[Dataset excerpts]

......

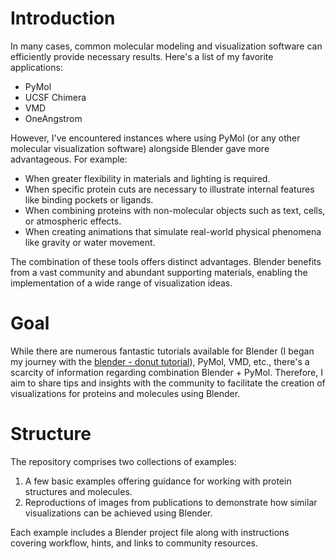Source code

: # Introduction

In many cases, common molecular modeling and visualization software can efficiently provide necessary results. Here's a list of my favorite applications:

- PyMol
- UCSF Chimera
- VMD
- OneAngstrom

However, I've encountered instances where using PyMol (or any other molecular visualization software) alongside Blender gave more advantageous. For example:

- When greater flexibility in materials and lighting is required.
- When specific protein cuts are necessary to illustrate internal features like binding pockets or ligands.
- When combining proteins with non-molecular objects such as text, cells, or atmospheric effects.
- When creating animations that simulate real-world physical phenomena like gravity or water movement.

The combination of these tools offers distinct advantages. Blender benefits from a vast community and abundant supporting materials, enabling the implementation of a wide range of visualization ideas.

# Goal

While there are numerous fantastic tutorials available for Blender (I began my journey with the [blender - donut tutorial](https://youtu.be/B0J27sf9N1Y?feature=shared)), PyMol, VMD, etc., there's a scarcity of information regarding combination Blender + PyMol. Therefore, I aim to share tips and insights with the community to facilitate the creation of visualizations for proteins and molecules using Blender.

# Structure

The repository comprises two collections of examples:

1. A few basic examples offering guidance for working with protein structures and molecules.
2. Reproductions of images from publications to demonstrate how similar visualizations can be achieved using Blender.

Each example includes a Blender project file along with instructions covering workflow, hints, and links to community resources.
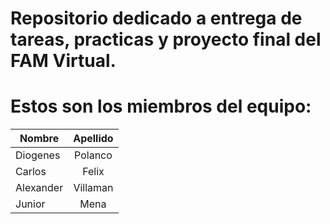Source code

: # Repositorio dedicado a entrega de tareas, practicas y proyecto final del FAM Virtual.

# Estos son los miembros del equipo: 
| Nombre        | Apellido              | 
| ------------- |:---------------------:| 
| Diogenes      | Polanco               | 
| Carlos        | Felix                 | 
| Alexander     | Villaman              | 
|Junior         |Mena                   |
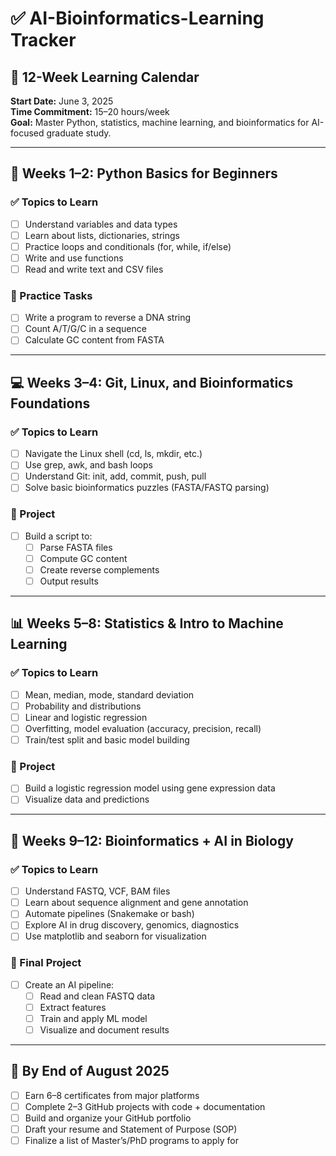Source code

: # ✅ AI-Bioinformatics-Learning Tracker

## 📅 12-Week Learning Calendar  
**Start Date:** June 3, 2025  
**Time Commitment:** 15–20 hours/week  
**Goal:** Master Python, statistics, machine learning, and bioinformatics for AI-focused graduate study.

---

## 🐍 Weeks 1–2: Python Basics for Beginners

### ✅ Topics to Learn
- [ ] Understand variables and data types  
- [ ] Learn about lists, dictionaries, strings  
- [ ] Practice loops and conditionals (for, while, if/else)  
- [ ] Write and use functions  
- [ ] Read and write text and CSV files  

### 🧪 Practice Tasks
- [ ] Write a program to reverse a DNA string  
- [ ] Count A/T/G/C in a sequence  
- [ ] Calculate GC content from FASTA  

---

## 💻 Weeks 3–4: Git, Linux, and Bioinformatics Foundations

### ✅ Topics to Learn
- [ ] Navigate the Linux shell (cd, ls, mkdir, etc.)  
- [ ] Use grep, awk, and bash loops  
- [ ] Understand Git: init, add, commit, push, pull  
- [ ] Solve basic bioinformatics puzzles (FASTA/FASTQ parsing)  

### 🧪 Project
- [ ] Build a script to:
  - [ ] Parse FASTA files  
  - [ ] Compute GC content  
  - [ ] Create reverse complements  
  - [ ] Output results  

---

## 📊 Weeks 5–8: Statistics & Intro to Machine Learning

### ✅ Topics to Learn
- [ ] Mean, median, mode, standard deviation  
- [ ] Probability and distributions  
- [ ] Linear and logistic regression  
- [ ] Overfitting, model evaluation (accuracy, precision, recall)  
- [ ] Train/test split and basic model building  

### 🧪 Project
- [ ] Build a logistic regression model using gene expression data  
- [ ] Visualize data and predictions  

---

## 🧬 Weeks 9–12: Bioinformatics + AI in Biology

### ✅ Topics to Learn
- [ ] Understand FASTQ, VCF, BAM files  
- [ ] Learn about sequence alignment and gene annotation  
- [ ] Automate pipelines (Snakemake or bash)  
- [ ] Explore AI in drug discovery, genomics, diagnostics  
- [ ] Use matplotlib and seaborn for visualization  

### 🧪 Final Project
- [ ] Create an AI pipeline:
  - [ ] Read and clean FASTQ data  
  - [ ] Extract features  
  - [ ] Train and apply ML model  
  - [ ] Visualize and document results  

---

## 🎯 By End of August 2025

- [ ] Earn 6–8 certificates from major platforms  
- [ ] Complete 2–3 GitHub projects with code + documentation  
- [ ] Build and organize your GitHub portfolio  
- [ ] Draft your resume and Statement of Purpose (SOP)  
- [ ] Finalize a list of Master’s/PhD programs to apply for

......

• [Work request] Exactly the lines above, from the one containing "# Estos son" down to the one containing "## 📅 12-Week Learning Calendar", are to be repeated, including both ends. Pictures are not part of the copy.

• [Problem solution]
# Estos son los miembros del equipo: 
| Nombre        | Apellido              | 
| ------------- |:---------------------:| 
| Diogenes      | Polanco               | 
| Carlos        | Felix                 | 
| Alexander     | Villaman              | 
|Junior         |Mena                   |
Source code

: # ✅ AI-Bioinformatics-Learning Tracker

## 📅 12-Week Learning Calendar  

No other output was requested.